REPUBLIKA.CO.ID, YANGON -- Gerilyawan Rohingya yang serangannya memicu tindakan keras tentara di negara bagian Rakhine, Myanmar, mengatakan gencatan senjata satu bulan mereka akan berakhir dalam dua hari. Namun, mereka menyatakan terbuka untuk kesepakatan damai jika pemerintah menawarkannya.
Dalam sebuah pernyataan yang dirilis di akun Twitter-nya, Arakan Rohingya Salvation Army (Arsa), mereka menyampaikan, gencatan senjata sepihak akan berakhir Ahad (9/10) tengah malam.
"Jeda kemanusiaan dilakukan untuk memungkinkan aktor kemanusiaan menilai dan merespons krisis kemanusiaan di (Rakhine). Jika pada tahap apa pun, pemerintah Birma cenderung untuk berdamai, maka Arsa akan menyambut baik hal itu," tambah pemimpin Arsa seperti dikutip Straittimes.com.
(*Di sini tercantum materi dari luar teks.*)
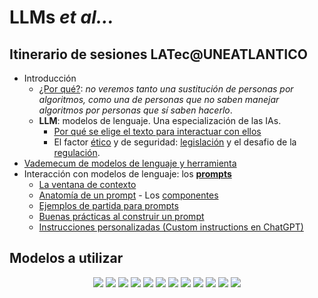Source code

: # LLMs *et al...*

## Itinerario de sesiones LATec@UNEATLANTICO

- Introducción
  - [¿Por qué?](/documentos/intro.md): *no veremos tanto una sustitución de personas por algoritmos, como una de personas que no saben manejar algoritmos por personas que sí saben hacerlo*.
  - **LLM**: modelos de lenguaje. Una especialización de las IAs.
    - [Por qué se elige el texto para interactuar con ellos](/documentos/LLMs.md)
    - El factor [ético](/documentos/etica@AI.md) y de seguridad: [legislación](/documentos/legislacionAI.md) y el desafio de la [regulación](/documentos/regulacionAI.md).
- [Vademecum de modelos de lenguaje y herramienta](/documentos/panoramica.md)
- Interacción con modelos de lenguaje: los [**prompts**](/documentos/prompts/README.md)
  - [La ventana de contexto](/documentos/prompts/ventanaDeContexto.md)
  - [Anatomía de un prompt](/documentos/prompts/anatomia.md) - Los [componentes](/documentos/prompts/componentes.md)
  - [Ejemplos de partida para prompts](/documentos/prompts/ejemplos.md)
  - [Buenas prácticas al construir un prompt](/documentos/prompts/mejoresPracticas/README.md)
  - [Instrucciones personalizadas (Custom instructions en ChatGPT)](/documentos/prompts/customInstructions.md)

## Modelos a utilizar

<div align=center>

[![](https://img.shields.io/badge/-ChatGPT-FFF?style=flat&logo=openai&logoColor=black)](https://chat.openai.com/) [![](https://img.shields.io/badge/-Claude-FFF?style=flat&logo=anthropic&logoColor=black)](https://claude.ai/chats) [![](https://img.shields.io/badge/-Perplexity-FFF?style=flat&logo=perplexity&logoColor=black)](https://www.perplexity.ai/) [![](https://img.shields.io/badge/-Gemini-FFF?style=flat&logo=googlegemini&logoColor=black)](https://gemini.google.com/app) [![](https://img.shields.io/badge/-MetaAI-FFF?style=flat&logo=meta&logoColor=black)](https://www.meta.ai/) [![](https://img.shields.io/badge/-Copilot-FFF?style=flat&logo=microsoft&logoColor=black)](https://copilot.microsoft.com/) [![](https://img.shields.io/badge/-Mistral-FFF?style=flat)](https://chat.mistral.ai/chat) [![](https://img.shields.io/badge/-Grok-FFF?style=flat&logo=x&logoColor=black)](https://x.com/i/grok) [![](https://img.shields.io/badge/-DeepSeek-FFF?style=flat&logo=deepseek&logoColor=black)](https://chat.deepseek.com/) [![](https://img.shields.io/badge/-Qwen-FFF?style=flat&logo=qwen&logoColor=black)](https://chat.qwen.ai/) [![](https://img.shields.io/badge/-Neuroflash-FFF?style=flat&logo=&logoColor=black)](https://app.neuro-flash.com/aiWriter) [![](https://img.shields.io/badge/-Huggingface-FFF?style=flat&logo=&logoColor=black)](https://huggingface.co/chat)

</div>
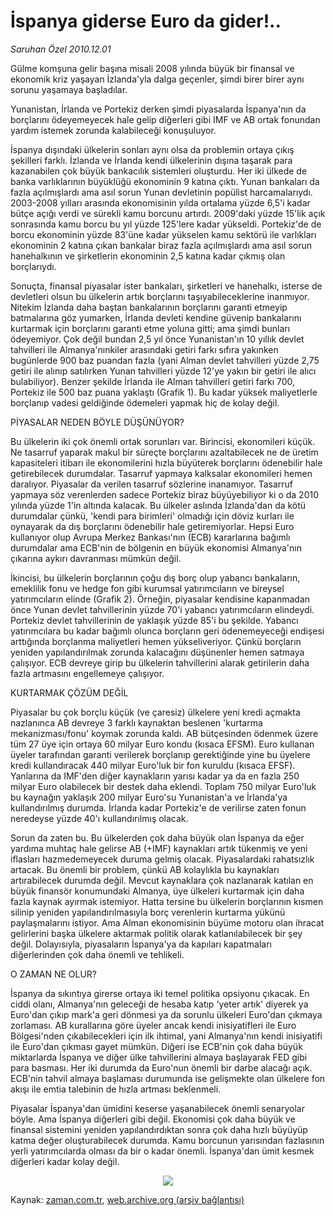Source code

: # İspanya giderse Euro da gider!..

*Saruhan Özel 2010.12.01*

<td class="columnist-detail">
<p>Gülme komşuna gelir başına misali 2008 yılında büyük bir finansal ve ekonomik kriz yaşayan İzlanda'yla dalga geçenler, şimdi birer birer aynı sorunu yaşamaya başladılar.</p>
<p><p>Yunanistan, İrlanda ve Portekiz derken şimdi piyasalarda İspanya'nın da borçlarını ödeyemeyecek hale gelip diğerleri gibi IMF ve AB ortak fonundan yardım istemek zorunda kalabileceği konuşuluyor.
<p> İspanya dışındaki ülkelerin sonları aynı olsa da problemin ortaya çıkış şekilleri farklı. İzlanda ve İrlanda kendi ülkelerinin dışına taşarak para kazanabilen çok büyük bankacılık sistemleri oluşturdu. Her iki ülkede de banka varlıklarının büyüklüğü ekonominin 9 katına çıktı. Yunan bankaları da fazla açılmışlardı ama asıl sorun Yunan devletinin popülist harcamalarıydı. 2003-2008 yılları arasında ekonomisinin yılda ortalama yüzde 6,5'i kadar bütçe açığı verdi ve sürekli kamu borcunu artırdı. 2009'daki yüzde 15'lik açık sonrasında kamu borcu bu yıl yüzde 125'lere kadar yükseldi. Portekiz'de de borcu ekonominin yüzde 83'üne kadar yükselen kamu sektörü ile varlıkları ekonominin 2 katına çıkan bankalar biraz fazla açılmışlardı ama asıl sorun hanehalkının ve şirketlerin ekonominin 2,5 katına kadar çıkmış olan borçlarıydı.
<p> Sonuçta, finansal piyasalar ister bankaları, şirketleri ve hanehalkı, isterse de devletleri olsun bu ülkelerin artık borçlarını taşıyabileceklerine inanmıyor. Nitekim İzlanda daha baştan bankalarının borçlarını garanti etmeyip batmalarına göz yumarken, İrlanda devleti kendine güvenip bankalarını kurtarmak için borçlarını garanti etme yoluna gitti; ama şimdi bunları ödeyemiyor. Çok değil bundan 2,5 yıl önce Yunanistan'ın 10 yıllık devlet tahvilleri ile Almanya'nınkiler arasındaki getiri farkı sıfıra yakınken bugünlerde 900 baz puandan fazla (yani Alman devlet tahvilleri yüzde 2,75 getiri ile alınıp satılırken Yunan tahvilleri yüzde 12'ye yakın bir getiri ile alıcı bulabiliyor). Benzer şekilde İrlanda ile Alman tahvilleri getiri farkı 700, Portekiz ile 500 baz puana yaklaştı (Grafik 1). Bu kadar yüksek maliyetlerle borçlanıp vadesi geldiğinde ödemeleri yapmak hiç de kolay değil.
<p>PİYASALAR NEDEN BÖYLE DÜŞÜNÜYOR?
<p>Bu ülkelerin iki çok önemli ortak sorunları var. Birincisi, ekonomileri küçük. Ne tasarruf yaparak makul bir süreçte borçlarını azaltabilecek ne de üretim kapasiteleri itibarı ile ekonomilerini hızla büyüterek borçlarını ödenebilir hale getirebilecek durumdalar. Tasarruf yapmaya kalksalar ekonomileri hemen daralıyor. Piyasalar da verilen tasarruf sözlerine inanamıyor. Tasarruf yapmaya söz verenlerden sadece Portekiz biraz büyüyebiliyor ki o da 2010 yılında yüzde 1'in altında kalacak. Bu ülkeler aslında İzlanda'dan da kötü durumdalar çünkü, 'kendi para birimleri' olmadığı için döviz kurları ile oynayarak da dış borçlarını ödenebilir hale getiremiyorlar. Hepsi Euro kullanıyor olup Avrupa Merkez Bankası'nın (ECB) kararlarına bağımlı durumdalar ama ECB'nin de bölgenin en büyük ekonomisi Almanya'nın çıkarına aykırı davranması mümkün değil. 
<p> İkincisi, bu ülkelerin borçlarının çoğu dış borç olup yabancı bankaların, emeklilik fonu ve hedge fon gibi kurumsal yatırımcıların ve bireysel yatırımcıların elinde (Grafik 2). Örneğin, piyasalar kendisine kapanmadan önce Yunan devlet tahvillerinin yüzde 70'i yabancı yatırımcıların elindeydi. Portekiz devlet tahvillerinin de yaklaşık yüzde 85'i bu şekilde. Yabancı yatırımcılara bu kadar bağımlı olunca borçların geri ödenemeyeceği endişesi arttığında borçlanma maliyetleri hemen yükseliveriyor. Çünkü borçların yeniden yapılandırılmak zorunda kalacağını düşünenler hemen satmaya çalışıyor. ECB devreye girip bu ülkelerin tahvillerini alarak getirilerin daha fazla artmasını engellemeye çalışıyor. 
<p>KURTARMAK ÇÖZÜM DEĞİL
<p>Piyasalar bu çok borçlu küçük (ve çaresiz) ülkelere yeni kredi açmakta nazlanınca AB devreye 3 farklı kaynaktan beslenen 'kurtarma mekanizması/fonu' koymak zorunda kaldı. AB bütçesinden ödenmek üzere tüm 27 üye için ortaya 60 milyar Euro kondu (kısaca EFSM). Euro kullanan üyeler tarafından garanti verilerek borçlanıp gerektiğinde yine bu üyelere kredi kullandıracak 440 milyar Euro'luk bir fon kuruldu (kısaca EFSF). Yanlarına da IMF'den diğer kaynakların yarısı kadar ya da en fazla 250 milyar Euro olabilecek bir destek daha eklendi. Toplam 750 milyar Euro'luk bu kaynağın yaklaşık 200 milyar Euro'su Yunanistan'a ve İrlanda'ya kullandırılmış durumda. İrlanda kadar Portekiz'e de verilirse zaten fonun neredeyse yüzde 40'ı kullandırılmış olacak. 
<p> Sorun da zaten bu. Bu ülkelerden çok daha büyük olan İspanya da eğer yardıma muhtaç hale gelirse AB (+IMF) kaynakları artık tükenmiş ve yeni iflasları hazmedemeyecek duruma gelmiş olacak. Piyasalardaki rahatsızlık artacak. Bu önemli bir problem, çünkü AB kolaylıkla bu kaynakları artırabilecek durumda değil. Mevcut kaynaklara çok nazlanarak katılan en büyük finansör konumundaki Almanya, üye ülkeleri kurtarmak için daha fazla kaynak ayırmak istemiyor. Hatta tersine bu ülkelerin borçlarının kısmen silinip yeniden yapılandırılmasıyla borç verenlerin kurtarma yükünü paylaşmalarını istiyor. Ama Alman ekonomisinin büyüme motoru olan ihracat gelirlerini başka ülkelere aktarmak politik olarak katlanılabilecek bir şey değil. Dolayısıyla, piyasaların İspanya'ya da kapıları kapatmaları diğerlerinden çok daha önemli ve tehlikeli.
<p>O ZAMAN NE OLUR?
<p>İspanya da sıkıntıya girerse ortaya iki temel politika opsiyonu çıkacak. En ciddi olanı, Almanya'nın geleceği de hesaba katıp 'yeter artık' diyerek ya Euro'dan çıkıp mark'a geri dönmesi ya da sorunlu ülkeleri Euro'dan çıkmaya zorlaması. AB kurallarına göre üyeler ancak kendi inisiyatifleri ile Euro Bölgesi'nden çıkabilecekleri için ilk ihtimal, yani Almanya'nın kendi inisiyatifi ile Euro'dan çıkması gayet mümkün. Diğeri ise ECB'nin çok daha büyük miktarlarda İspanya ve diğer ülke tahvillerini almaya başlayarak FED gibi para basması. Her iki durumda da Euro'nun önemli bir darbe alacağı açık. ECB'nin tahvil almaya başlaması durumunda ise gelişmekte olan ülkelere fon akışı ile emtia talebinin de hızla artması beklenmeli.
<p> Piyasalar İspanya'dan ümidini keserse yaşanabilecek önemli senaryolar böyle. Ama İspanya diğerleri gibi değil. Ekonomisi çok daha büyük ve finansal sistemini yeniden yapılandırdıktan sonra çok daha hızlı büyüyüp katma değer oluşturabilecek durumda. Kamu borcunun yarısından fazlasının yerli yatırımcılarda olması da bir o kadar önemli. İspanya'dan ümit kesmek diğerleri kadar kolay değil.
<p>
<p><p align="center"><img border="0" src="http://web.archive.org/web/20101204040644im_/http://medya.zaman.com.tr/2010/12/01/avro.gif"/>
</p>
<a href="http://web.archive.org/web/20101204040644/mailto:s.ozel@zaman.com.tr">
</a></p></p></p></p></p></p></p></p></p></p></p></p></p></p></p></td>

Kaynak: [zaman.com.tr](http://zaman.com.tr/yazar.do?yazino=1059128), [web.archive.org (arşiv bağlantısı)](http://web.archive.org/web/20101204040644/http://www.zaman.com.tr:80/yazar.do?yazino=1059128)
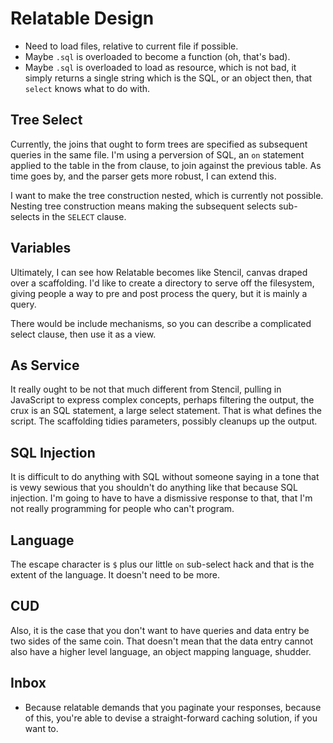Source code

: # Relatable Design

 * Need to load files, relative to current file if possible.
 * Maybe `.sql` is overloaded to become a function (oh, that's bad).
 * Maybe `.sql` is overloaded to load as resource, which is not bad, it simply
 returns a single string which is the SQL, or an object then, that `select`
 knows what to do with.

## Tree Select

Currently, the joins that ought to form trees are specified as subsequent
queries in the same file. I'm using a perversion of SQL, an `on` statement
applied to the table in the from clause, to join against the previous table. As
time goes by, and the parser gets more robust, I can extend this.

I want to make the tree construction nested, which is currently not possible.
Nesting tree construction means making the subsequent selects sub-selects in the
`SELECT` clause.

## Variables

Ultimately, I can see how Relatable becomes like Stencil, canvas draped over a
scaffolding. I'd like to create a directory to serve off the filesystem, giving
people a way to pre and post process the query, but it is mainly a query.

There would be include mechanisms, so you can describe a complicated select
clause, then use it as a view.

## As Service

It really ought to be not that much different from Stencil, pulling in
JavaScript to express complex concepts, perhaps filtering the output, the crux
is an SQL statement, a large select statement. That is what defines the script.
The scaffolding tidies parameters, possibly cleanups up the output.

## SQL Injection

It is difficult to do anything with SQL without someone saying in a tone that is
vewy sewious that you shouldn't do anything like that because SQL injection. I'm
going to have to have a dismissive response to that, that I'm not really
programming for people who can't program.

## Language

The escape character is `$` plus our little `on` sub-select hack and that is the
extent of the language. It doesn't need to be more.

## CUD

Also, it is the case that you don't want to have queries and data entry be two
sides of the same coin. That doesn't mean that the data entry cannot also have a
higher level language, an object mapping language, shudder.

## Inbox

 * Because relatable demands that you paginate your responses, because of this,
 you're able to devise a straight-forward caching solution, if you want to.
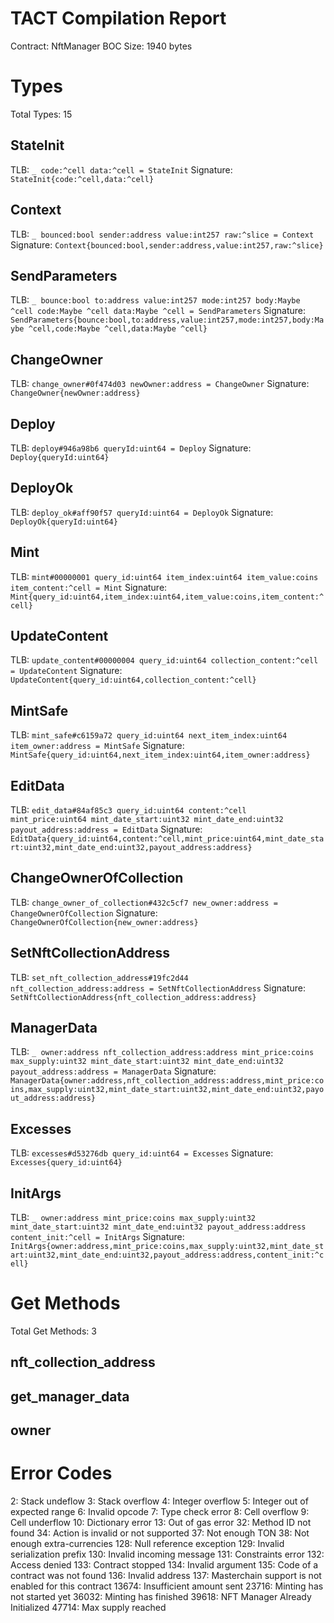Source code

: # TACT Compilation Report
Contract: NftManager
BOC Size: 1940 bytes

# Types
Total Types: 15

## StateInit
TLB: `_ code:^cell data:^cell = StateInit`
Signature: `StateInit{code:^cell,data:^cell}`

## Context
TLB: `_ bounced:bool sender:address value:int257 raw:^slice = Context`
Signature: `Context{bounced:bool,sender:address,value:int257,raw:^slice}`

## SendParameters
TLB: `_ bounce:bool to:address value:int257 mode:int257 body:Maybe ^cell code:Maybe ^cell data:Maybe ^cell = SendParameters`
Signature: `SendParameters{bounce:bool,to:address,value:int257,mode:int257,body:Maybe ^cell,code:Maybe ^cell,data:Maybe ^cell}`

## ChangeOwner
TLB: `change_owner#0f474d03 newOwner:address = ChangeOwner`
Signature: `ChangeOwner{newOwner:address}`

## Deploy
TLB: `deploy#946a98b6 queryId:uint64 = Deploy`
Signature: `Deploy{queryId:uint64}`

## DeployOk
TLB: `deploy_ok#aff90f57 queryId:uint64 = DeployOk`
Signature: `DeployOk{queryId:uint64}`

## Mint
TLB: `mint#00000001 query_id:uint64 item_index:uint64 item_value:coins item_content:^cell = Mint`
Signature: `Mint{query_id:uint64,item_index:uint64,item_value:coins,item_content:^cell}`

## UpdateContent
TLB: `update_content#00000004 query_id:uint64 collection_content:^cell = UpdateContent`
Signature: `UpdateContent{query_id:uint64,collection_content:^cell}`

## MintSafe
TLB: `mint_safe#c6159a72 query_id:uint64 next_item_index:uint64 item_owner:address = MintSafe`
Signature: `MintSafe{query_id:uint64,next_item_index:uint64,item_owner:address}`

## EditData
TLB: `edit_data#84af85c3 query_id:uint64 content:^cell mint_price:uint64 mint_date_start:uint32 mint_date_end:uint32 payout_address:address = EditData`
Signature: `EditData{query_id:uint64,content:^cell,mint_price:uint64,mint_date_start:uint32,mint_date_end:uint32,payout_address:address}`

## ChangeOwnerOfCollection
TLB: `change_owner_of_collection#432c5cf7 new_owner:address = ChangeOwnerOfCollection`
Signature: `ChangeOwnerOfCollection{new_owner:address}`

## SetNftCollectionAddress
TLB: `set_nft_collection_address#19fc2d44 nft_collection_address:address = SetNftCollectionAddress`
Signature: `SetNftCollectionAddress{nft_collection_address:address}`

## ManagerData
TLB: `_ owner:address nft_collection_address:address mint_price:coins max_supply:uint32 mint_date_start:uint32 mint_date_end:uint32 payout_address:address = ManagerData`
Signature: `ManagerData{owner:address,nft_collection_address:address,mint_price:coins,max_supply:uint32,mint_date_start:uint32,mint_date_end:uint32,payout_address:address}`

## Excesses
TLB: `excesses#d53276db query_id:uint64 = Excesses`
Signature: `Excesses{query_id:uint64}`

## InitArgs
TLB: `_ owner:address mint_price:coins max_supply:uint32 mint_date_start:uint32 mint_date_end:uint32 payout_address:address content_init:^cell = InitArgs`
Signature: `InitArgs{owner:address,mint_price:coins,max_supply:uint32,mint_date_start:uint32,mint_date_end:uint32,payout_address:address,content_init:^cell}`

# Get Methods
Total Get Methods: 3

## nft_collection_address

## get_manager_data

## owner

# Error Codes
2: Stack undeflow
3: Stack overflow
4: Integer overflow
5: Integer out of expected range
6: Invalid opcode
7: Type check error
8: Cell overflow
9: Cell underflow
10: Dictionary error
13: Out of gas error
32: Method ID not found
34: Action is invalid or not supported
37: Not enough TON
38: Not enough extra-currencies
128: Null reference exception
129: Invalid serialization prefix
130: Invalid incoming message
131: Constraints error
132: Access denied
133: Contract stopped
134: Invalid argument
135: Code of a contract was not found
136: Invalid address
137: Masterchain support is not enabled for this contract
13674: Insufficient amount sent
23716: Minting has not started yet
36032: Minting has finished
39618: NFT Manager Already Initialized
47714: Max supply reached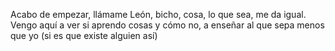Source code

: Acabo de empezar, llámame León, bicho, cosa, lo que sea, me da igual.
Vengo aquí a ver si aprendo cosas y cómo no, a enseñar al que sepa menos que yo (si es que existe alguien así)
Juru bicara pemerintah Myanmar tidak menanggapi permintaan komentar tersebut. Namun mereka mengatakan negara tersebut tidak "bernegosiasi dengan teroris". Arsa yang tidak bersenjata itu memberi tips pada Rakhine Utara ke dalam krisis saat menyergap pos polisi pada 25 Agustus. Tentara tersebut menanggapi dengan tindakan keras yang dilakukan oleh Perserikatan Bangsa-Bangsa mengenai pembersihan etnis minoritas Muslim Rohingya.
Lebih dari setengah juta warga Rohingya telah melarikan diri ke Bangladesh dalam enam minggu terakhir. Ini menjadi sebuah eksodus yang cukup besar dalam krisis pengungsi sehingga menjadi salah satu hal yang paling mendesak untuk diperhatikan di dunia.